2010年08月/第83回 マーラーの演奏史

今年はマーラー生誕150年のアニヴァーサリー。さらに来年は没後100年にあたり、記念年が2年続くことになる。
 生前のマーラーは作曲家としてよりも、指揮者としての名声の方が高かった。残念ながらその指揮ぶりをディスクにとどめることはなかったが、しかしピアノ・ロール用に自作をいくつか演奏している。緩急の変化の幅が大きく、一つのフレーズの中で俊敏軽快につけられることに特徴がある。
 このスタイルは、弟子のワルターや友人のメンゲルベルクなどに受け継がれ、戦前のSP録音などに記録されることになった。また、同じ弟子でもクレンペラーの場合はその後の新ウィーン楽派などの作曲様式、新即物主義と呼ばれる演奏法をとりいれ、厳しさと激しさを共存させるスタイルで名演を残した。
 1960年代になるとステレオ録音が普及し、マーラーへの関心もさらに高まってくる。バーンスタインやバルビローリによる、共感度の高い熱い演奏がこの時代を代表する。さらに70年代には、クーベリック、ショルティ、カラヤン、アバドなどのさまざまなスタイルが録音で残されるようになる。
 しかし、本当の意味でマーラー人気が高まったのはバブル景気の前後、80年代と90年代だ。CDというソフトもこの作曲家にぴったりだった。バーンスタイン、ベルティーニ、シノーポリ、テンシュテットの没入的な演奏が登場し、日本でもさかんに演奏された。

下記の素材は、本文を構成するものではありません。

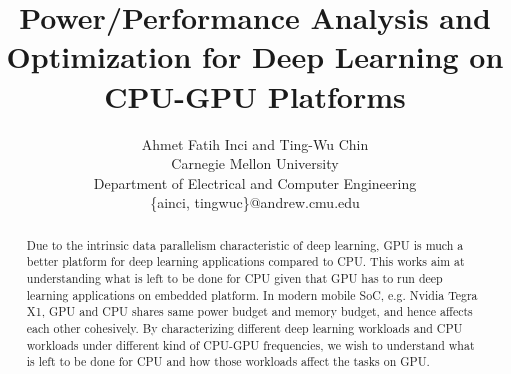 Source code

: \documentclass[times, 10pt,twocolumn]{article}
\begin{document}
\title{Power/Performance Analysis and Optimization for Deep Learning on CPU-GPU Platforms}

\author{Ahmet Fatih Inci and Ting-Wu Chin  \\
Carnegie Mellon University\\ Department of Electrical and Computer Engineering \\ \{ainci, tingwuc\}@andrew.cmu.edu\\
}
\maketitle
\thispagestyle{empty}

\begin{abstract}
    Due to the intrinsic data parallelism characteristic of deep learning, GPU is much a better platform for deep learning applications compared to CPU. This works aim at understanding what is left to be done for CPU given that GPU has to run deep learning applications on embedded platform. In modern mobile SoC, e.g. Nvidia Tegra X1, GPU and CPU shares same power budget and memory budget, and hence affects each other cohesively. By characterizing different deep learning workloads and CPU workloads under different kind of CPU-GPU frequencies, we wish to understand what is left to be done for CPU and how those workloads affect the tasks on GPU. 

\end{abstract}









\end{document}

 そして21世紀。ヴェテランから若手まで、それぞれのアプローチで多様なマーラーが生れている。100年間の演奏史を8回にわけてふりかえる、48時間のマーラー。どうぞお楽しみに。

山崎浩太郎(やまざきこうたろう)
1963年東京生まれ。早稲田大学法学部卒。演奏家たちの活動とその録音を、その生涯や同時代の社会状況において捉えなおし、歴史物語として説く「演奏史譚」を専門とする。著書に『クラシック・ヒストリカル108』『名指揮者列伝』(以上アルファベータ)、『クライバーが讃え、ショルティが恐れた男』(キングインターナショナル)、訳書にジョン・カルショー著『ニーベルングの指環』『レコードはまっすぐに』(以上学習研究社)などがある。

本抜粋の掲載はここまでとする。